Durability of Mavacamten's Safety and Efficacy Profile Demonstrated through Nine Months in this Study of Patients with Symptomatic, Obstructive HCM

Statistically Significant Changes in Key Biomarkers Maintained, Indicative of Potential Improvements in Cardiac Function and Favorable Impact on Long-Term Disease Burden

PARIS and SOUTH SAN FRANCISCO, Calif., Aug. 31, 2019 (GLOBE NEWSWIRE) -- MyoKardia, Inc. (Nasdaq: MYOK) today presented positive data from the company’s PIONEER open-label extension (OLE) study of mavacamten for the treatment of symptomatic, obstructive hypertrophic cardiomyopathy (HCM) at the European Society of Cardiology (ESC) Congress 2019, in Paris, France.   

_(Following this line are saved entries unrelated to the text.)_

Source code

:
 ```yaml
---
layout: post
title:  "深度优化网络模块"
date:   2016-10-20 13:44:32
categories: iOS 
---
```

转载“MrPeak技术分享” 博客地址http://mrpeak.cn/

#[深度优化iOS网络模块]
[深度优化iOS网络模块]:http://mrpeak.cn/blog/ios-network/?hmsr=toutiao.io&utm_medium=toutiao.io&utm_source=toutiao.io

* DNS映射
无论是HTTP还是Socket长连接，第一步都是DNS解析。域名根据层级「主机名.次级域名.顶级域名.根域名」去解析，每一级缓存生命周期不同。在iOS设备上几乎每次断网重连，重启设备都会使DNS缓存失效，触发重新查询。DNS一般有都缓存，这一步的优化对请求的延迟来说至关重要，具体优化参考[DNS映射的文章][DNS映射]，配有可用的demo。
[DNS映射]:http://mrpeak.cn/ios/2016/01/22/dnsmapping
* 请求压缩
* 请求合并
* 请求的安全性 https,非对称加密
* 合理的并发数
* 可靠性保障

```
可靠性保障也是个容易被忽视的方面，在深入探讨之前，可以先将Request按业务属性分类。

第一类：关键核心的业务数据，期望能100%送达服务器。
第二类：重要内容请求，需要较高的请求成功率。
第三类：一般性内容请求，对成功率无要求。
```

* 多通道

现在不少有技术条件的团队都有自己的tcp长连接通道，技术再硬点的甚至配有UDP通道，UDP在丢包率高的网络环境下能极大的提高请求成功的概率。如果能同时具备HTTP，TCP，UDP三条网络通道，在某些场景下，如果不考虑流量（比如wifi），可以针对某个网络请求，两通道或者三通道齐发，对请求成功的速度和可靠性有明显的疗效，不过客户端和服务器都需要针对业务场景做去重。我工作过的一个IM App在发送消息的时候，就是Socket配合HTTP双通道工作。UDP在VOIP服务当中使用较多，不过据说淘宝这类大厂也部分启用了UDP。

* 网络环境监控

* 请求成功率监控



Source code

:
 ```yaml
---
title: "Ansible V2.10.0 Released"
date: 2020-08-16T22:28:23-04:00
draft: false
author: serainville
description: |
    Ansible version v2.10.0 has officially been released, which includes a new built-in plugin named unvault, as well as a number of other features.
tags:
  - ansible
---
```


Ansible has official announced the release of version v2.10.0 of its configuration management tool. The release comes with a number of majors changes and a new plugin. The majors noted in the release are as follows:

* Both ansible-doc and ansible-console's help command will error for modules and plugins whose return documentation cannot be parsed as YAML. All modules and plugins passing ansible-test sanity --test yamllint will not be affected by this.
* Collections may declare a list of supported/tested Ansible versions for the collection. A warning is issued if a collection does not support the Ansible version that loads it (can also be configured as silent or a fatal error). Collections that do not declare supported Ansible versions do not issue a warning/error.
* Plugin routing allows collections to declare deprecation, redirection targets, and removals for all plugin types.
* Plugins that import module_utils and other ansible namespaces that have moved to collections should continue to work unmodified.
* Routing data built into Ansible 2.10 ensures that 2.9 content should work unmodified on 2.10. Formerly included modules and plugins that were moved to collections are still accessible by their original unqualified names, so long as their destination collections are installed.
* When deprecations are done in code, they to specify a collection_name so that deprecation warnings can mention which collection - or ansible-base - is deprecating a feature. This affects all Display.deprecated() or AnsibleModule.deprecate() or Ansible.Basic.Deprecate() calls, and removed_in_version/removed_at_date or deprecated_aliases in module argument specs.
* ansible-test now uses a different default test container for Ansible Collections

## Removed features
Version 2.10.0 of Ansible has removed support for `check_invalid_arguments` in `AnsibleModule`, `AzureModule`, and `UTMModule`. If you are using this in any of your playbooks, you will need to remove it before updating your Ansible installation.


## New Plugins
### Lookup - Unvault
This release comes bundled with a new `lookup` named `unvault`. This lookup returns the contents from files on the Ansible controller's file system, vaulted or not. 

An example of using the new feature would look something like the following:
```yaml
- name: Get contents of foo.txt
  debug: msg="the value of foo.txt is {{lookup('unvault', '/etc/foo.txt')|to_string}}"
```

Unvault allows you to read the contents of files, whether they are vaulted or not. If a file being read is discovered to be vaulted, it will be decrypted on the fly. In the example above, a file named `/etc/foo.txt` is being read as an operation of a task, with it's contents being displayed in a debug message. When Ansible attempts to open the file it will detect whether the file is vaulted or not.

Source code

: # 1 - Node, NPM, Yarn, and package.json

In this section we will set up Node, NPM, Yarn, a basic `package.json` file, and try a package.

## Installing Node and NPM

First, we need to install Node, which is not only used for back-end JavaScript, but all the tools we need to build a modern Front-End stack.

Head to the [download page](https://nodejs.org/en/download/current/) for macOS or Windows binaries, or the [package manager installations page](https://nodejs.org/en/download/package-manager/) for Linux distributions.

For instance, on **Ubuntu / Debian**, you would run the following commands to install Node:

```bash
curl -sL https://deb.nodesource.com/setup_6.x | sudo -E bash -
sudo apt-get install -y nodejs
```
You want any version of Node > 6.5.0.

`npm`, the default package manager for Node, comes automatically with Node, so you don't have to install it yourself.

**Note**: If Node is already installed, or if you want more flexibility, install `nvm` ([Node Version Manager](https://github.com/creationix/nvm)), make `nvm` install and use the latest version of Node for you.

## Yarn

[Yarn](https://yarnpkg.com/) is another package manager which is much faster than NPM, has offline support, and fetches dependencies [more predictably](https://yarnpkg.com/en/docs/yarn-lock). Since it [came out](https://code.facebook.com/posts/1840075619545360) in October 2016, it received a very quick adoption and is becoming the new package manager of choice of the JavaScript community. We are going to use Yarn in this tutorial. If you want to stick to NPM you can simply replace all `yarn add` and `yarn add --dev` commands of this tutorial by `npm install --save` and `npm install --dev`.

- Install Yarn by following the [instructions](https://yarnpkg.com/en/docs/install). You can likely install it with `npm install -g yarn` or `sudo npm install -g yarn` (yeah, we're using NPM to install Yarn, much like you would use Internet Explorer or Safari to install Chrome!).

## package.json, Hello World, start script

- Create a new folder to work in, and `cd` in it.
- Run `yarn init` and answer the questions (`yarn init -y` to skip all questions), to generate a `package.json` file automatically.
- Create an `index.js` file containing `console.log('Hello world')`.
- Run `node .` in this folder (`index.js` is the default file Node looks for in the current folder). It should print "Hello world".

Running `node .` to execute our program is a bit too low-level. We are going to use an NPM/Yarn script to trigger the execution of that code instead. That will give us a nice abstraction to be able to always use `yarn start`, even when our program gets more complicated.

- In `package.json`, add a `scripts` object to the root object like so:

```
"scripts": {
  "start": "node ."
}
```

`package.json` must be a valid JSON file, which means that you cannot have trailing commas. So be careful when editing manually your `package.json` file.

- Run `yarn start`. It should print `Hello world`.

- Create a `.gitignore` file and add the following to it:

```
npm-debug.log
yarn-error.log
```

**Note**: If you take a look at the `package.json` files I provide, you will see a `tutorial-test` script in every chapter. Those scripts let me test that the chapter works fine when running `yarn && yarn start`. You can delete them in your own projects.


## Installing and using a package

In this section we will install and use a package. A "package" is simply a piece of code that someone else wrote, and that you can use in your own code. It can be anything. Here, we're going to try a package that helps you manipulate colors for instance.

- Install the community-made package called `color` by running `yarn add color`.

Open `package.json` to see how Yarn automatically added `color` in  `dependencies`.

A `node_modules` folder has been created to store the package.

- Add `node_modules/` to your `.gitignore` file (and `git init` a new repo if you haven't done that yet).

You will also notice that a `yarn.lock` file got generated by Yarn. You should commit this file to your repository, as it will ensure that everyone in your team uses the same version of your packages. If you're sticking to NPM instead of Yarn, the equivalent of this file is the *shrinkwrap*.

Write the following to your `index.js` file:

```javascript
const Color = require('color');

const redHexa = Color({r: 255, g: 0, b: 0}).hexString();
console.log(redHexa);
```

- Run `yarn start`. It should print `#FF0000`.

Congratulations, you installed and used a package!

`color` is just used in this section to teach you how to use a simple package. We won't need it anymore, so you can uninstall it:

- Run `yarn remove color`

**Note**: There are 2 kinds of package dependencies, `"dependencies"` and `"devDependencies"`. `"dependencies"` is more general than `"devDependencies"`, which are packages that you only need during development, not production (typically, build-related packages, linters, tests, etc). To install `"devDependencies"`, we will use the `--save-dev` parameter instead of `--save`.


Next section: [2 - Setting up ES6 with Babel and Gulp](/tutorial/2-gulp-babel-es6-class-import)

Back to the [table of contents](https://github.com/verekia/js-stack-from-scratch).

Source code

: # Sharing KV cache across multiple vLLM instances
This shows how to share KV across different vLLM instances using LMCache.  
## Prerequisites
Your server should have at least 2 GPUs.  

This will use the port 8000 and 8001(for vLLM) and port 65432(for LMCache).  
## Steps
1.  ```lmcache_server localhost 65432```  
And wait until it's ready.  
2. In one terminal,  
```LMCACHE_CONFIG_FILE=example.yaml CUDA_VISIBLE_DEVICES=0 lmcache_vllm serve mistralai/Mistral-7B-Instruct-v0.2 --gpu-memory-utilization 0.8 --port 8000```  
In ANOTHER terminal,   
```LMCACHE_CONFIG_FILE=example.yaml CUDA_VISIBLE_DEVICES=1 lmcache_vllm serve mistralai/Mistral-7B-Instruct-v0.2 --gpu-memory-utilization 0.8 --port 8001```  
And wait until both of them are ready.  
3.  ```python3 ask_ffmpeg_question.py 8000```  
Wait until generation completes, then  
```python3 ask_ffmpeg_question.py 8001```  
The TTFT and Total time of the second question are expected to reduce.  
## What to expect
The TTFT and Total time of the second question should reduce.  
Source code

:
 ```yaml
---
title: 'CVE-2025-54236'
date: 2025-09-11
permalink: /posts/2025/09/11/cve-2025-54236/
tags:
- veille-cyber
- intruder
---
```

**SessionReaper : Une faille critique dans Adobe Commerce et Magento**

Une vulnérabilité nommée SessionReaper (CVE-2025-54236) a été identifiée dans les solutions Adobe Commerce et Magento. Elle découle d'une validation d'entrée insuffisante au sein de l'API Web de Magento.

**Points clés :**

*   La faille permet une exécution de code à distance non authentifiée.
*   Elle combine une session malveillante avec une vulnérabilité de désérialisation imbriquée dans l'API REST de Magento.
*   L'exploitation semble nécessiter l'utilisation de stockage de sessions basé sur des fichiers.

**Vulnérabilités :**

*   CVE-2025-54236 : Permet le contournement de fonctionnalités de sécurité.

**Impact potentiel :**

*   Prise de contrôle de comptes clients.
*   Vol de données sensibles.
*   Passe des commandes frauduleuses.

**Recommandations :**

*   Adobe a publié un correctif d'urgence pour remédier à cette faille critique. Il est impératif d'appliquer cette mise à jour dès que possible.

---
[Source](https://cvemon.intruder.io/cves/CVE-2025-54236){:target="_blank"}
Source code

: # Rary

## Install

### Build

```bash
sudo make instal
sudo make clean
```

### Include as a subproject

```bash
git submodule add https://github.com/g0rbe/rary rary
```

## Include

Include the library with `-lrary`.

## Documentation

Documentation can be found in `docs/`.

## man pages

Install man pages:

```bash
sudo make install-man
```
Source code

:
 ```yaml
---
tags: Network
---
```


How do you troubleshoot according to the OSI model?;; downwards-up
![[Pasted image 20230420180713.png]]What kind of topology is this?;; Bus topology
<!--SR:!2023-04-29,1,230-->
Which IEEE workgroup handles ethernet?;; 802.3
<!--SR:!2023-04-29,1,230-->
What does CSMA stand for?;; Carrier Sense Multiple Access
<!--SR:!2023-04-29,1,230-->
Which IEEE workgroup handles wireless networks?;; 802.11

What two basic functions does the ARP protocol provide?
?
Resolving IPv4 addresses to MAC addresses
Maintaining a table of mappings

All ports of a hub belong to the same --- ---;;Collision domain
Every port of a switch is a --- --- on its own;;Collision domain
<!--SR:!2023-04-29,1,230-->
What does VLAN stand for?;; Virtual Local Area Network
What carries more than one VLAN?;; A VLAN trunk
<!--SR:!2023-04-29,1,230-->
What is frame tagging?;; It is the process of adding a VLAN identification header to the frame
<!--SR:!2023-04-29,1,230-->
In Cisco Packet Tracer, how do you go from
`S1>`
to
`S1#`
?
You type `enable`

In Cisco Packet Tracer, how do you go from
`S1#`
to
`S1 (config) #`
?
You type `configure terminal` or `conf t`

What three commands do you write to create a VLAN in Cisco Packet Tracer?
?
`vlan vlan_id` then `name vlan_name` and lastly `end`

The PIONEER-OLE study enrolled thirteen patients from the Phase 2 PIONEER-HCM study of mavacamten, and twelve patients were evaluable at 36 weeks. Patients received once-daily oral doses of mavacamten individually adjusted to target concentrations to eliminate the obstruction of the left ventricular outflow tract (LVOT). Mavacamten treatment resulted in reductions in patients’ resting and provoked LVOT gradient while maintaining a left ventricular ejection fraction (LVEF) above 55% at all times of assessment during the study through week 36. 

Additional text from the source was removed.